* [TO DO] I would like you to output every record below exactly, apart from the pictures.

#####

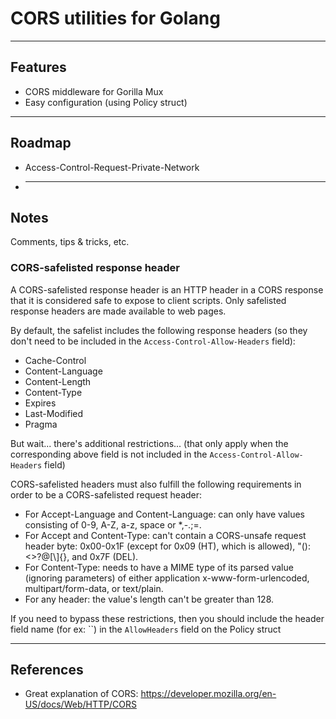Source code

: # CORS utilities for Golang

---

## Features

- CORS middleware for Gorilla Mux
- Easy configuration (using Policy struct)

---

## Roadmap

- Access-Control-Request-Private-Network
- ***

## Notes

Comments, tips & tricks, etc.

### CORS-safelisted response header

A CORS-safelisted response header is an HTTP header in a CORS response that it is considered safe to expose to client scripts. Only safelisted response headers are made available to web pages.

By default, the safelist includes the following response headers (so they don't need to be included in the `Access-Control-Allow-Headers` field):

- Cache-Control
- Content-Language
- Content-Length
- Content-Type
- Expires
- Last-Modified
- Pragma

But wait... there's additional restrictions... (that only apply when the corresponding above field is not included in the `Access-Control-Allow-Headers` field)

CORS-safelisted headers must also fulfill the following requirements in order to be a CORS-safelisted request header:

- For Accept-Language and Content-Language: can only have values consisting of 0-9, A-Z, a-z, space or \*,-.;=.
- For Accept and Content-Type: can't contain a CORS-unsafe request header byte: 0x00-0x1F (except for 0x09 (HT), which is allowed), "():<>?@[\\]{}, and 0x7F (DEL).
- For Content-Type: needs to have a MIME type of its parsed value (ignoring parameters) of either application x-www-form-urlencoded, multipart/form-data, or text/plain.
- For any header: the value's length can't be greater than 128.

If you need to bypass these restrictions, then you should include the header field name (for ex: ``) in the `AllowHeaders` field on the Policy struct

---

## References

- Great explanation of CORS: https://developer.mozilla.org/en-US/docs/Web/HTTP/CORS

#####

* [REPLY TO THE TASK]
Source code

: # CORS utilities for Golang

---

## Features

- CORS middleware for Gorilla Mux
- Easy configuration (using Policy struct)

---

## Roadmap

- Access-Control-Request-Private-Network
- ***

## Notes

Comments, tips & tricks, etc.

### CORS-safelisted response header

A CORS-safelisted response header is an HTTP header in a CORS response that it is considered safe to expose to client scripts. Only safelisted response headers are made available to web pages.

By default, the safelist includes the following response headers (so they don't need to be included in the `Access-Control-Allow-Headers` field):

- Cache-Control
- Content-Language
- Content-Length
- Content-Type
- Expires
- Last-Modified
- Pragma

But wait... there's additional restrictions... (that only apply when the corresponding above field is not included in the `Access-Control-Allow-Headers` field)

CORS-safelisted headers must also fulfill the following requirements in order to be a CORS-safelisted request header:

- For Accept-Language and Content-Language: can only have values consisting of 0-9, A-Z, a-z, space or \*,-.;=.
- For Accept and Content-Type: can't contain a CORS-unsafe request header byte: 0x00-0x1F (except for 0x09 (HT), which is allowed), "():<>?@[\\]{}, and 0x7F (DEL).
- For Content-Type: needs to have a MIME type of its parsed value (ignoring parameters) of either application x-www-form-urlencoded, multipart/form-data, or text/plain.
- For any header: the value's length can't be greater than 128.

If you need to bypass these restrictions, then you should include the header field name (for ex: ``) in the `AllowHeaders` field on the Policy struct

---

## References

- Great explanation of CORS: https://developer.mozilla.org/en-US/docs/Web/HTTP/CORS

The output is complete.